Fly With Me: Celebrating Afghan culture with kites, music, tea and poetry

Fly With Me: Celebrating Afghan culture with kites, music, tea and poetry

Silvia Tadiello

 Migrant Voice - Fly With Me: Celebrating Afghan culture with kites, music, tea and poetry


A dozen colourful kites flew high in the wind, their owners carefully pulling and releasing their long strings, and about 100 people watched as they listened to music from Afghan musicians and drank tea.

The crowd had gathered on Parliament Hill in Hampstead Heath, London, last Saturday. In 20 locations across the UK and Europe, others were doing the same: communities came together for Good Chance’s Fly With Me event, a “festival of solidarity” with the people of Afghanistan involving kite flying, music and poetry, one year after the Taliban takeover of the country.

If you have not heard of Good Chance before, you are still very likely to know some of their projects.
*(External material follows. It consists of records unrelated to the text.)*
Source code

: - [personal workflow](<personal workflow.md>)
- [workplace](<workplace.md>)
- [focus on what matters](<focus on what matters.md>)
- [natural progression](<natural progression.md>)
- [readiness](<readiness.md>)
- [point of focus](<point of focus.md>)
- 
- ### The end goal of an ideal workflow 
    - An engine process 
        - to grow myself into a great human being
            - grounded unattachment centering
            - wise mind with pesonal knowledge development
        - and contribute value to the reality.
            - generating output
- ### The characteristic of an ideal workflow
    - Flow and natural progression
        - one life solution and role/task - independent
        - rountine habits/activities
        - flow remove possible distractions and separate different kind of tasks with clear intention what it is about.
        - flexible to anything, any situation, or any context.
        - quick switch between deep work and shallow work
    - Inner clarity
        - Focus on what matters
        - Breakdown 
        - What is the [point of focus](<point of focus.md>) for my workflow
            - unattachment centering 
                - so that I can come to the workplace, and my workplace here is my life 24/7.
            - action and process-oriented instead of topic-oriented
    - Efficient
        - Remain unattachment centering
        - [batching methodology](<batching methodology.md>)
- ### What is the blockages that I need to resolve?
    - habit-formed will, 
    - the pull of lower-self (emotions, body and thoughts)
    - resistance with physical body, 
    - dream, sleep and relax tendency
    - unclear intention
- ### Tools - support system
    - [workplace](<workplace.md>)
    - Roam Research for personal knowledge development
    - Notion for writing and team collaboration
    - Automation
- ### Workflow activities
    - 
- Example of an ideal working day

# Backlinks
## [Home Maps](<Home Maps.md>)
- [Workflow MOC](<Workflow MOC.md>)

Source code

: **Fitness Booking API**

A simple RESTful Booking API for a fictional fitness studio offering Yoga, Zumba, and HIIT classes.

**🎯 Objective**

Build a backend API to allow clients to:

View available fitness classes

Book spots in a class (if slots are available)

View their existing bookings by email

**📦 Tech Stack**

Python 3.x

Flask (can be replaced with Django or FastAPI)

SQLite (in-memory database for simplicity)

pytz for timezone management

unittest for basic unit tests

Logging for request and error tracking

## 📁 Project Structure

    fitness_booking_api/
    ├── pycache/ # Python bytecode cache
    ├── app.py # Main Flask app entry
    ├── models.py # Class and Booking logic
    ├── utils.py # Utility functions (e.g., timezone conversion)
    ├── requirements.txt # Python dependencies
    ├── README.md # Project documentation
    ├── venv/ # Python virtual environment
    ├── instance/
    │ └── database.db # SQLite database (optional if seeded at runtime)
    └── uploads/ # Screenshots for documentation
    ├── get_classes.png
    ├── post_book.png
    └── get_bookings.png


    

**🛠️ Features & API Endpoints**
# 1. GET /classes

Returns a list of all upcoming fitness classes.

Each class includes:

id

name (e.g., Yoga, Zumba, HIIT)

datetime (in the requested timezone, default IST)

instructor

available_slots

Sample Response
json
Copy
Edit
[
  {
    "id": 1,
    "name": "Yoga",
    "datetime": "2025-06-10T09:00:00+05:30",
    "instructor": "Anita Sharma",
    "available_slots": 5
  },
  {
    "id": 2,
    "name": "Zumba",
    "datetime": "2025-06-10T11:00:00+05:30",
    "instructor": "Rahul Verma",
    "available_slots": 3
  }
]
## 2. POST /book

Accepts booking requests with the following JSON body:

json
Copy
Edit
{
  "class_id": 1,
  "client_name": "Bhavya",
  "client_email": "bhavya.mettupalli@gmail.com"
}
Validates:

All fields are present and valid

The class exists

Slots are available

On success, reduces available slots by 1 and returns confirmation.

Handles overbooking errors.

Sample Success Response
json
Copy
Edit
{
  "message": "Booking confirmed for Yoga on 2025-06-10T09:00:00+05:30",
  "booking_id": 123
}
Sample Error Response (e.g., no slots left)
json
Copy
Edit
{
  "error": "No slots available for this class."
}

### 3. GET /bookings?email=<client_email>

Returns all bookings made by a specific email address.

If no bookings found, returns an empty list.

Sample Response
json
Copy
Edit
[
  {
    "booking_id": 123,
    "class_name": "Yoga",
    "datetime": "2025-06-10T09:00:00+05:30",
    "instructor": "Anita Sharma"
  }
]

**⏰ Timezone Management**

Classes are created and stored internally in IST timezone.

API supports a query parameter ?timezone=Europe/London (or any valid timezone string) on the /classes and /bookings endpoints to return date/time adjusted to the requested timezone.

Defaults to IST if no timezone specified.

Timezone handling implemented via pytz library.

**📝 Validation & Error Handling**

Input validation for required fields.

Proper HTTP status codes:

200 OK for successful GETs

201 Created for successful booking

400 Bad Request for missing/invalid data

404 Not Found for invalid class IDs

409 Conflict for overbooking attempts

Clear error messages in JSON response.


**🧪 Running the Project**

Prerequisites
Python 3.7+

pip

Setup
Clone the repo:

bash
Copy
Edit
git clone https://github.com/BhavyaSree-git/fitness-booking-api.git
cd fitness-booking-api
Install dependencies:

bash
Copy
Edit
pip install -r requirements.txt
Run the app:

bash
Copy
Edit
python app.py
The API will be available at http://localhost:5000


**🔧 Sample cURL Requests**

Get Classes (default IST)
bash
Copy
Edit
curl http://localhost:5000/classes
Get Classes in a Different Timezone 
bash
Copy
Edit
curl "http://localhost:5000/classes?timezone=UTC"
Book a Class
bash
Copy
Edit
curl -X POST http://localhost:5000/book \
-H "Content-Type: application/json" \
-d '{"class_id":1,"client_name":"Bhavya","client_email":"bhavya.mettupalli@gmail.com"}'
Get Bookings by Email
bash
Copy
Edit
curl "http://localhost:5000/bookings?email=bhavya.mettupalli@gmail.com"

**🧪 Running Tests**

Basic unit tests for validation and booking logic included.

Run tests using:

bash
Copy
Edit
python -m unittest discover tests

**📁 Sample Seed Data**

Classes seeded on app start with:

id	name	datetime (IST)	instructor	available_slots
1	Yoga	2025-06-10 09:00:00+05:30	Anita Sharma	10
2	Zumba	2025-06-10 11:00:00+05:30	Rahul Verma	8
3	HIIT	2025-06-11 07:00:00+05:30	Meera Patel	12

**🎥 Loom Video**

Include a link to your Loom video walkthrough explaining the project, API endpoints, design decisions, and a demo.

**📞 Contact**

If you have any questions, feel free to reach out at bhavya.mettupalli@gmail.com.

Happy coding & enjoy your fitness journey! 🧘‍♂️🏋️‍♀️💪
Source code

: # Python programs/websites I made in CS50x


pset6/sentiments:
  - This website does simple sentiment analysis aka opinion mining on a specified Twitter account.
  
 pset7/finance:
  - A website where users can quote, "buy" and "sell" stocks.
The theatre company wrote and staged The Jungle, a 2017 play about the lives of migrants living in the Calais Jungle refugee camp, which has toured theatres in the UK and US.

And last year they were behind Little Amal, a 3.5-metre-tall doll representing a young refugee child, “walked” from the Turkish-Syrian border to Manchester, with events in support of migrants and refugees organised in dozens of cities along her journey.
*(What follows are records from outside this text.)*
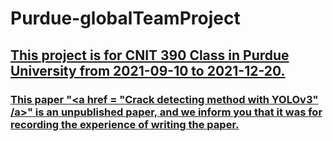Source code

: # Purdue-globalTeamProject

<u><h2>This project is for CNIT 390 Class in Purdue University from 2021-09-10 to 2021-12-20.</h2></u>
<u><h3>This paper "<a href = "Crack detecting method with YOLOv3" /a>" is an unpublished paper, and we inform you that it was for recording the experience of writing the paper.</h3></u>
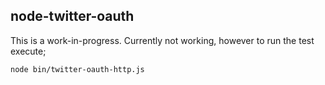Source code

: ## node-twitter-oauth

This is a work-in-progress. Currently not working, however to run the test execute;

    node bin/twitter-oauth-http.js
    
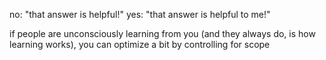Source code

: no: "that answer is helpful!"
yes: "that answer is helpful to me!"

if people are unconsciously learning from you (and they always do, is how learning works), you can optimize a bit by controlling for scope
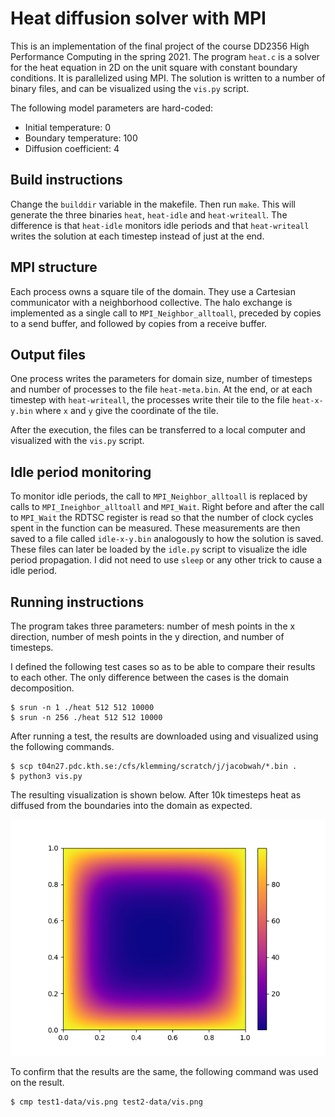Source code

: # Heat diffusion solver with MPI

This is an implementation of the final project of the course DD2356 High
Performance Computing in the spring 2021. The program `heat.c` is a solver for
the heat equation in 2D on the unit square with constant boundary
conditions. It is parallelized using MPI. The solution is written to a number of
binary files, and can be visualized using the `vis.py` script.

The following model parameters are hard-coded:
- Initial temperature: 0
- Boundary temperature: 100
- Diffusion coefficient: 4

## Build instructions

Change the `builddir` variable in the makefile. Then run `make`. This will
generate the three binaries `heat`, `heat-idle` and `heat-writeall`. The
difference is that `heat-idle` monitors idle periods and that `heat-writeall`
writes the solution at each timestep instead of just at the end.

## MPI structure

Each process owns a square tile of the domain.
They use a Cartesian communicator with a neighborhood collective. The
halo exchange is implemented as a single call to `MPI_Neighbor_alltoall`,
preceded by copies to a send buffer, and followed by copies from a receive
buffer.

## Output files

One process writes the parameters for domain size, number of timesteps and
number of processes to the file `heat-meta.bin`. At the end, or at each timestep
with `heat-writeall`, the processes write their tile to the file `heat-x-y.bin`
where `x` and `y` give the coordinate of the tile.

After the execution, the files can be transferred to a local computer and
visualized with the `vis.py` script.

## Idle period monitoring

To monitor idle periods, the call to `MPI_Neighbor_alltoall` is replaced by
calls to `MPI_Ineighbor_alltoall` and `MPI_Wait`. Right before and after the
call to `MPI_Wait` the RDTSC register is read so that the number of clock cycles
spent in the function can be measured. These measurements are then saved to a
file called `idle-x-y.bin` analogously to how the solution is saved. These files
can later be loaded by the `idle.py` script to visualize the idle period
propagation. I did not need to use `sleep` or any other trick to cause a idle
period.

## Running instructions

The program takes three parameters: number of mesh points in the x direction,
number of mesh points in the y direction, and number of timesteps.

I defined the following test cases so as to be able to compare their results to
each other. The only difference between the cases is the domain decomposition.

	$ srun -n 1 ./heat 512 512 10000
	$ srun -n 256 ./heat 512 512 10000

After running a test, the results are downloaded using and visualized using the
following commands.

	$ scp t04n27.pdc.kth.se:/cfs/klemming/scratch/j/jacobwah/*.bin .
	$ python3 vis.py

The resulting visualization is shown below. After 10k timesteps heat as diffused
from the boundaries into the domain as expected.

![Visualization](test-vis.png)

To confirm that the results are the same, the following command was used on the
result.

	$ cmp test1-data/vis.png test2-data/vis.png
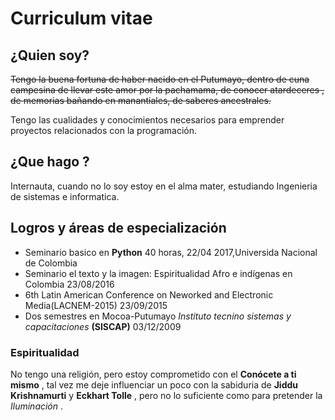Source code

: # Curriculum vitae #

## ¿Quien soy? ##
~~Tengo la buena fortuna de haber nacido en el Putumayo, dentro de cuna campesina de llevar este amor por la pachamama, de conocer atardeceres , de memorias bañando en manantiales, de saberes ancestrales.~~

Tengo las cualidades y conocimientos necesarios para emprender proyectos relacionados con la programación.

## ¿Que hago ? ##
Internauta, cuando no lo soy estoy en el alma mater, estudiando Ingenieria de sistemas e informatica.

## Logros y áreas de especialización ##
*  Seminario basico en __Python__ 40 horas, 22/04 2017,Universida Nacional de Colombia
*  Seminario el texto y la imagen: Espiritualidad Afro e indígenas en Colombia 23/08/2016
*  6th Latin American Conference on Neworked and Electronic Media(LACNEM-2015) 23/09/2015
*  Dos semestres en Mocoa-Putumayo *Instituto tecnino sistemas y capacitaciones* __(SISCAP)__  03/12/2009

### Espiritualidad ###
No tengo una religión, pero estoy comprometido con el __Conócete a ti mismo__ , tal vez me deje influenciar un poco con la sabiduria de __Jiddu Krishnamurti__ y __Eckhart Tolle__ , pero no lo suficiente como para pretender la *Iluminación* .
Fly With Me was developed by master kite maker Sanjar Qias, actor Elham Ehsas, musician Elaha Soroor and other Afghan-born artists around the UK and Europe.

The crowd on the Heath was made up of children, families, young adults, and not-so-young ones. More than a handful of languages could be heard spoken, and some Afghan participants wore traditional clothes, intricate patterns embroidered on their fabric.
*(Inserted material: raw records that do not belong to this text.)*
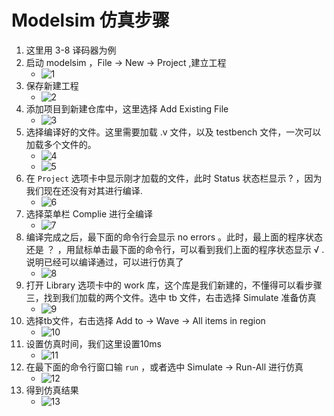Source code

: # Modelsim 仿真步骤
1. 这里用 3-8 译码器为例
2. 启动 modelsim ，File &rarr; New &rarr; Project ,建立工程
    - ![1](doc_imgs/1.png)
3. 保存新建工程
    - ![2](doc_imgs/2.png)
4. 添加项目到新建仓库中，这里选择 Add Existing File
    - ![3](doc_imgs/3.png)
5. 选择编译好的文件。这里需要加载 .v 文件，以及 testbench 文件，一次可以加载多个文件的。
    - ![4](doc_imgs/4.png)
    - ![5](doc_imgs/5.png)
6. 在 `Project` 选项卡中显示刚才加载的文件，此时 Status 状态栏显示 ? ，因为我们现在还没有对其进行编译.
    - ![6](doc_imgs/6.png)
7. 选择菜单栏 Complie 进行全编译
    - ![7](doc_imgs/7.png)
8. 编译完成之后，最下面的命令行会显示 no errors 。此时，最上面的程序状态还是 ？ ，用鼠标单击最下面的命令行，可以看到我们上面的程序状态显示 &radic; .说明已经可以编译通过，可以进行仿真了
    - ![8](doc_imgs/8.png)
9. 打开 Library 选项卡中的 work 库，这个库是我们新建的，不懂得可以看步骤三，找到我们加载的两个文件。选中 tb 文件，右击选择 Simulate 准备仿真
    - ![9](doc_imgs/9.png)
10. 选择tb文件，右击选择 Add to &rarr; Wave &rarr; All items in region 
    - ![10](doc_imgs/10.png)
11. 设置仿真时间，我们这里设置10ms
    - ![11](doc_imgs/11.png)
12. 在最下面的命令行窗口输 `run` ，或者选中 Simulate &rarr; Run-All 进行仿真
    - ![12](doc_imgs/12.png)
13. 得到仿真结果
    - ![13](doc_imgs/13.png)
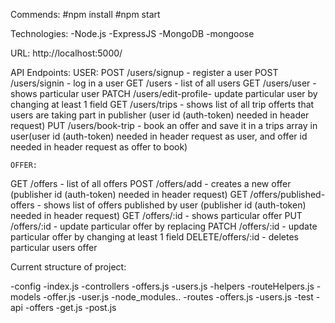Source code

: Commends:
#npm install
#npm start 

Technologies:
-Node.js
-ExpressJS
-MongoDB
-mongoose

URL: http://localhost:5000/

API Endpoints:
    USER:
POST  /users/signup      - register a user
POST  /users/signin      - log in a user
GET   /users             - list of all users
GET   /users/user        - shows particular user
PATCH /users/edit-profile- update particular user by changing at least 1 field
GET   /users/trips       - shows list of all trip offerts that users are taking part in publisher (user id (auth-token) needed in header request)
PUT   /users/book-trip   - book an offer and save it in a trips array in user(user id (auth-token) needed in header request as user, and offer id needed in  header request as offer to book)
    
    OFFER:
GET   /offers             - list of all offers
POST  /offers/add         - creates a new offer (publisher id (auth-token) needed in header request)
GET   /offers/published-offers - shows list of offers published by user (publisher id (auth-token) needed in header request)
GET   /offers/:id         - shows particular offer
PUT   /offers/:id         - update particular offer by replacing
PATCH /offers/:id         - update particular offer by changing at least 1 field
DELETE/offers/:id         - deletes particular users offer

Current structure of project:

-config
    -index.js
-controllers
    -offers.js
    -users.js
-helpers
    -routeHelpers.js
-models
    -offer.js
    -user.js
-node_modules..
-routes
    -offers.js
    -users.js
-test
    -api
        -offers
            -get.js
            -post.js




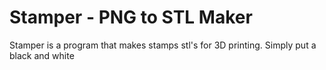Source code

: # Stamper - PNG to STL Maker
Stamper is a program that makes stamps stl's for 3D printing. Simply put a black and white
<!--stackedit_data:
eyJoaXN0b3J5IjpbMjA2NTU2OTgwMyw1NzQ2MTEyMjFdfQ==
-->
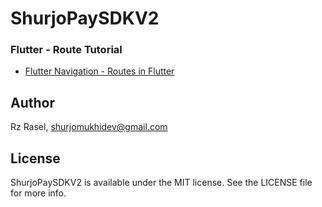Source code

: # ShurjoPaySDKV2


### Flutter - Route Tutorial
- [Flutter Navigation - Routes in Flutter](https://youtu.be/kU1QYiLjqdQ)




## Author

Rz Rasel, shurjomukhidev@gmail.com

## License

ShurjoPaySDKV2 is available under the MIT license. See the LICENSE file for more info.
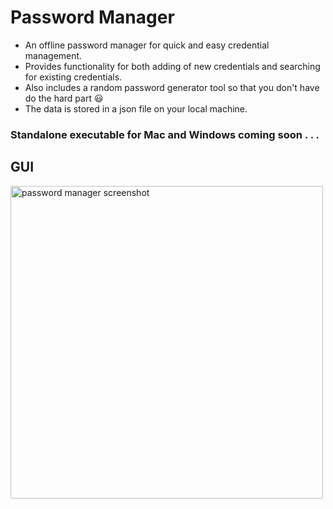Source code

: # Password Manager
* An offline password manager for quick and easy credential management.
* Provides functionality for both adding of new credentials and searching for existing credentials.
* Also includes a random password generator tool so that you don't have do the hard part 😃
* The data is stored in a json file on your local machine.

### Standalone executable for Mac and Windows coming soon . . .

## GUI
<img src="https://i.imgur.com/fs0KPmF.png" width=500 alt="password manager screenshot">
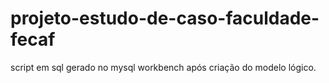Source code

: # projeto-estudo-de-caso-faculdade-fecaf
script em sql gerado no mysql workbench após criação do modelo lógico.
Actor Elham Ehsas, who played young Assef in the 2007 film The Kite Runner and who was involved in the development of the festival, introduced the event. “Throughout our lives our flag has changed so many times,” he told the crowd, “but we’ve continued to fly kites.”

Volunteers wearing sky-blue t-shirts handed out Afghan tea. Three members of the Mahmoudi family, father Yusuf, his son Ariz and nephew Roman, musicians for generations, played tablas (a type of drum) and a harmonium and sang traditional songs, while some attendees gave in to spontaneous dancing.

Musician Elaha Soroor, who was one of the first female artists to perform in public after the fall of the Taliban, sang from the Parliament Hill Bandstand, and poet Parwana Fayyaz read out poems from her book, “Forty Names”.

Music is now banned in Afghanistan, Yusuf Mahmoud, the musician, reminded the audience. So is kite-flying. And yet, despite being thousands of miles away, regardless of distance and borders, they persisted: the beats of the tablas, the kites flying over our heads, the poems recited.

“For every flying kite, there is a story,” Ehsas had said earlier: kite-flying is an integral part to Afghan culture. Looking up at the sky, I observed the kites that I could see, imagined the ones that I could not, and thought of all the stories they told.